(Extracted material begins)

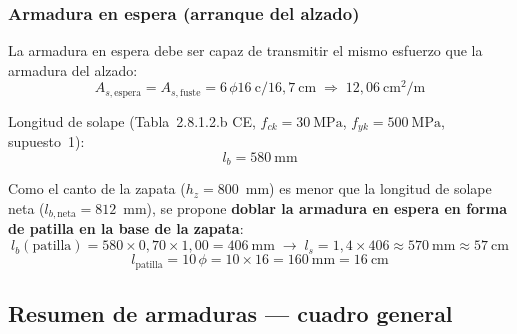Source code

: \subsubsection{Armadura en espera (arranque del alzado)}
\label{subsubsec:armado_espera}

La armadura en espera debe ser capaz de transmitir el mismo esfuerzo
que la armadura del alzado:
\[
  A_{s,\mathrm{espera}} = A_{s,\mathrm{fuste}}
  = 6\,\phi 16~\text{c}/16{,}7~\text{cm}
  \;\Rightarrow\; 12{,}06~\text{cm}^2/\text{m}
\]

Longitud de solape (Tabla~2.8.1.2.b CE, $f_{ck}=30~\text{MPa}$,
$f_{yk}=500~\text{MPa}$, supuesto~1):
\[
  l_b = 580~\text{mm}
\]

Como el canto de la zapata ($h_z = 800$~mm) es menor que la longitud de
solape neta ($l_{b,\text{neta}} = 812$~mm), se propone \textbf{doblar la
armadura en espera en forma de patilla en la base de la zapata}:
\[
  l_b(\text{patilla}) = 580 \times 0{,}70 \times 1{,}00 = 406~\text{mm}
  \;\longrightarrow\; l_s = 1{,}4\times 406 \approx 570~\text{mm} \approx 57~\text{cm}
\]
\[
  l_{\mathrm{patilla}} = 10\,\phi = 10\times 16 = 160~\text{mm} = 16~\text{cm}
\]

\subsection{Resumen de armaduras — cuadro general}
\label{subsec:resumen_armaduras}


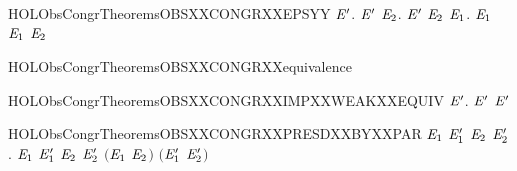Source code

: \newcommand{\HOLObsCongrTheoremsOBSXXCONGRXXEPS}{\UseVerbatim{HOLObsCongrTheoremsOBSXXCONGRXXEPS}}
\begin{SaveVerbatim}{HOLObsCongrTheoremsOBSXXCONGRXXEPSYY}
\HOLTokenTurnstile{} \HOLSymConst{\HOLTokenForall{}} \ensuremath{\HOLBoundVar{E}\sp{\prime}}.
         \ensuremath{\HOLBoundVar{E}\sp{\prime}} \HOLSymConst{\HOLTokenImp{}}
       \HOLSymConst{\HOLTokenForall{}}\ensuremath{\HOLBoundVar{E}\sb{\mathrm{2}}}.  \ensuremath{\HOLBoundVar{E}\sp{\prime}} \ensuremath{\HOLBoundVar{E}\sb{\mathrm{2}}} \HOLSymConst{\HOLTokenImp{}} \HOLSymConst{\HOLTokenExists{}}\ensuremath{\HOLBoundVar{E}\sb{\mathrm{1}}}.   \ensuremath{\HOLBoundVar{E}\sb{\mathrm{1}}} \HOLSymConst{\HOLTokenConj{}}  \ensuremath{\HOLBoundVar{E}\sb{\mathrm{1}}} \ensuremath{\HOLBoundVar{E}\sb{\mathrm{2}}}
\end{SaveVerbatim}
\newcommand{\HOLObsCongrTheoremsOBSXXCONGRXXEPSYY}{\UseVerbatim{HOLObsCongrTheoremsOBSXXCONGRXXEPSYY}}
\begin{SaveVerbatim}{HOLObsCongrTheoremsOBSXXCONGRXXequivalence}
\HOLTokenTurnstile{}  
\end{SaveVerbatim}
\newcommand{\HOLObsCongrTheoremsOBSXXCONGRXXequivalence}{\UseVerbatim{HOLObsCongrTheoremsOBSXXCONGRXXequivalence}}
\begin{SaveVerbatim}{HOLObsCongrTheoremsOBSXXCONGRXXIMPXXWEAKXXEQUIV}
\HOLTokenTurnstile{} \HOLSymConst{\HOLTokenForall{}} \ensuremath{\HOLBoundVar{E}\sp{\prime}}.   \ensuremath{\HOLBoundVar{E}\sp{\prime}} \HOLSymConst{\HOLTokenImp{}}   \ensuremath{\HOLBoundVar{E}\sp{\prime}}
\end{SaveVerbatim}
\newcommand{\HOLObsCongrTheoremsOBSXXCONGRXXIMPXXWEAKXXEQUIV}{\UseVerbatim{HOLObsCongrTheoremsOBSXXCONGRXXIMPXXWEAKXXEQUIV}}
\begin{SaveVerbatim}{HOLObsCongrTheoremsOBSXXCONGRXXPRESDXXBYXXPAR}
\HOLTokenTurnstile{} \HOLSymConst{\HOLTokenForall{}}\ensuremath{\HOLBoundVar{E}\sb{\mathrm{1}}} \ensuremath{\HOLBoundVar{E}\sb{\mathrm{1}}\sp{\prime}} \ensuremath{\HOLBoundVar{E}\sb{\mathrm{2}}} \ensuremath{\HOLBoundVar{E}\sb{\mathrm{2}}\sp{\prime}}.
        \ensuremath{\HOLBoundVar{E}\sb{\mathrm{1}}} \ensuremath{\HOLBoundVar{E}\sb{\mathrm{1}}\sp{\prime}} \HOLSymConst{\HOLTokenConj{}}  \ensuremath{\HOLBoundVar{E}\sb{\mathrm{2}}} \ensuremath{\HOLBoundVar{E}\sb{\mathrm{2}}\sp{\prime}} \HOLSymConst{\HOLTokenImp{}}
        \ensuremath{(}\ensuremath{\HOLBoundVar{E}\sb{\mathrm{1}}} \HOLSymConst{\ensuremath{\mid}} \ensuremath{\HOLBoundVar{E}\sb{\mathrm{2}}}\ensuremath{)} \ensuremath{(}\ensuremath{\HOLBoundVar{E}\sb{\mathrm{1}}\sp{\prime}} \HOLSymConst{\ensuremath{\mid}} \ensuremath{\HOLBoundVar{E}\sb{\mathrm{2}}\sp{\prime}}\ensuremath{)}
\end{SaveVerbatim}
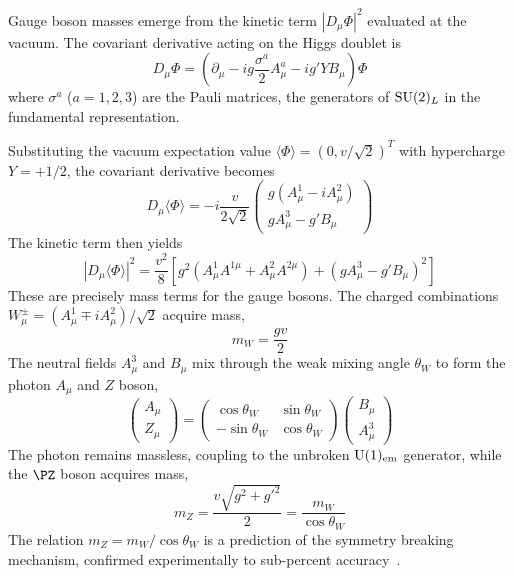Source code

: Gauge boson masses emerge from the kinetic term $|D_\mu\Phi|^2$ evaluated at the vacuum. The covariant derivative acting on the Higgs doublet is
\begin{equation}
D_\mu\Phi = \left(\partial_\mu - ig\frac{\sigma^a}{2}A^a_\mu - ig'Y B_\mu\right)\Phi
\label{eq:covariant_derivative}
\end{equation}
where $\sigma^a$ ($a = 1, 2, 3$) are the Pauli matrices, the generators of $\SU(2)_L$ in the fundamental representation.

Substituting the vacuum expectation value $\langle\Phi\rangle = (0, v/\sqrt{2})^T$ with hypercharge $Y = +1/2$, the covariant derivative becomes
\begin{equation}
D_\mu\langle\Phi\rangle = -i\frac{v}{2\sqrt{2}}\begin{pmatrix} g(A^1_\mu - iA^2_\mu) \\ g A^3_\mu - g' B_\mu \end{pmatrix}
\end{equation}
The kinetic term then yields
\begin{equation}
|D_\mu\langle\Phi\rangle|^2 = \frac{v^2}{8}\left[g^2(A^1_\mu A^{1\mu} + A^2_\mu A^{2\mu}) + (gA^3_\mu - g'B_\mu)^2\right]
\end{equation}
These are precisely mass terms for the gauge bosons. The charged combinations $W^\pm_\mu = (A^1_\mu \mp i A^2_\mu)/\sqrt{2}$ acquire mass,
\begin{equation}
m_W = \frac{gv}{2}
\label{eq:w_mass}
\end{equation}
The neutral fields $A^3_\mu$ and $B_\mu$ mix through the weak mixing angle $\theta_W$ to form the photon $A_\mu$ and $Z$ boson,
\begin{equation}
\begin{pmatrix} A_\mu \\ Z_\mu \end{pmatrix} =
\begin{pmatrix} \cos\theta_W & \sin\theta_W \\ -\sin\theta_W & \cos\theta_W \end{pmatrix}
\begin{pmatrix} B_\mu \\ A^3_\mu \end{pmatrix}
\label{eq:neutral_mixing}
\end{equation}
The photon remains massless, coupling to the unbroken $\U(1)_{\text{em}}$ generator, while the $\PZ$ boson acquires mass,
\begin{equation}
m_Z = \frac{v\sqrt{g^2 + g'^2}}{2} = \frac{m_W}{\cos\theta_W}
\label{eq:z_mass}
\end{equation}
The relation $m_Z = m_W/\cos\theta_W$ is a prediction of the symmetry breaking mechanism, confirmed experimentally to sub-percent accuracy~\cite{PDG2024}.

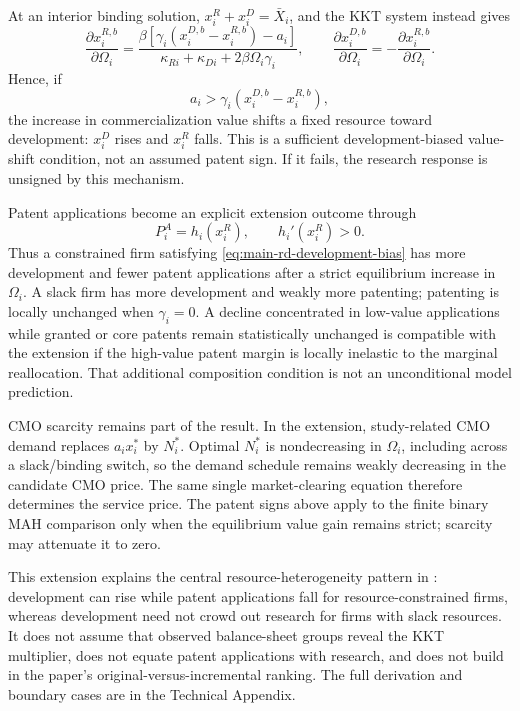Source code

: \documentclass[12pt]{article}
\newcommand{\1}{\mathbf{1}}
\begin{document}
At an interior binding solution, \(x_i^R+x_i^D=\bar X_i\), and the KKT system
instead gives
\begin{equation}
  \frac{\partial x_i^{R,b}}{\partial\Omega_i}
  =
  \frac{\beta[\gamma_i(x_i^{D,b}-x_i^{R,b})-a_i]}
       {\kappa_{Ri}+\kappa_{Di}
        +2\beta\Omega_i\gamma_i},
  \qquad
  \frac{\partial x_i^{D,b}}{\partial\Omega_i}
  =-\frac{\partial x_i^{R,b}}{\partial\Omega_i}.
  \label{eq:main-rd-binding-signs}
\end{equation}
Hence, if
\begin{equation}
  a_i>\gamma_i(x_i^{D,b}-x_i^{R,b}),
  \label{eq:main-rd-development-bias}
\end{equation}
the increase in commercialization value shifts a fixed resource toward
development: \(x_i^D\) rises and \(x_i^R\) falls. This is a sufficient
development-biased value-shift condition, not an assumed patent sign. If it
fails, the research response is unsigned by this mechanism.

Patent applications become an explicit extension outcome through
\begin{equation}
  P_i^A=h_i(x_i^R),
  \qquad h_i'(x_i^R)>0.
  \label{eq:main-rd-patents}
\end{equation}
Thus a constrained firm satisfying
\eqref{eq:main-rd-development-bias} has more development and fewer patent
applications after a strict equilibrium increase in \(\Omega_i\). A slack
firm has more development and weakly more patenting; patenting is locally
unchanged when \(\gamma_i=0\). A decline concentrated in low-value
applications while granted or core patents remain statistically unchanged is
compatible with the extension if the high-value patent margin is locally
inelastic to the marginal reallocation. That additional composition
condition is not an unconditional model prediction.

CMO scarcity remains part of the result. In the extension, study-related CMO
demand replaces \(a_ix_i^*\) by \(N_i^*\). Optimal \(N_i^*\) is
nondecreasing in \(\Omega_i\), including across a slack/binding switch, so
the demand schedule remains weakly decreasing in the candidate CMO price.
The same single market-clearing equation therefore determines the service
price. The patent signs above apply to the finite binary MAH comparison only
when the equilibrium value gain remains strict; scarcity may attenuate it to
zero.

This extension explains the central resource-heterogeneity pattern in
\citet{Gu2024}: development can rise while patent applications fall for
resource-constrained firms, whereas development need not crowd out research
for firms with slack resources. It does not assume that observed balance-sheet
groups reveal the KKT multiplier, does not equate patent applications with
research, and does not build in the paper's original-versus-incremental
ranking. The full derivation and boundary cases are in the Technical
Appendix.
\end{document}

(Extracted material ends)

# Task objective
Precisely the lines between those holding "compatible with the" and "CMO scarcity remains", inclusive, are to be reproduced from the listing above, with nothing added.

# Answer section
compatible with the extension if the high-value patent margin is locally
inelastic to the marginal reallocation. That additional composition
condition is not an unconditional model prediction.

CMO scarcity remains part of the result. In the extension, study-related CMO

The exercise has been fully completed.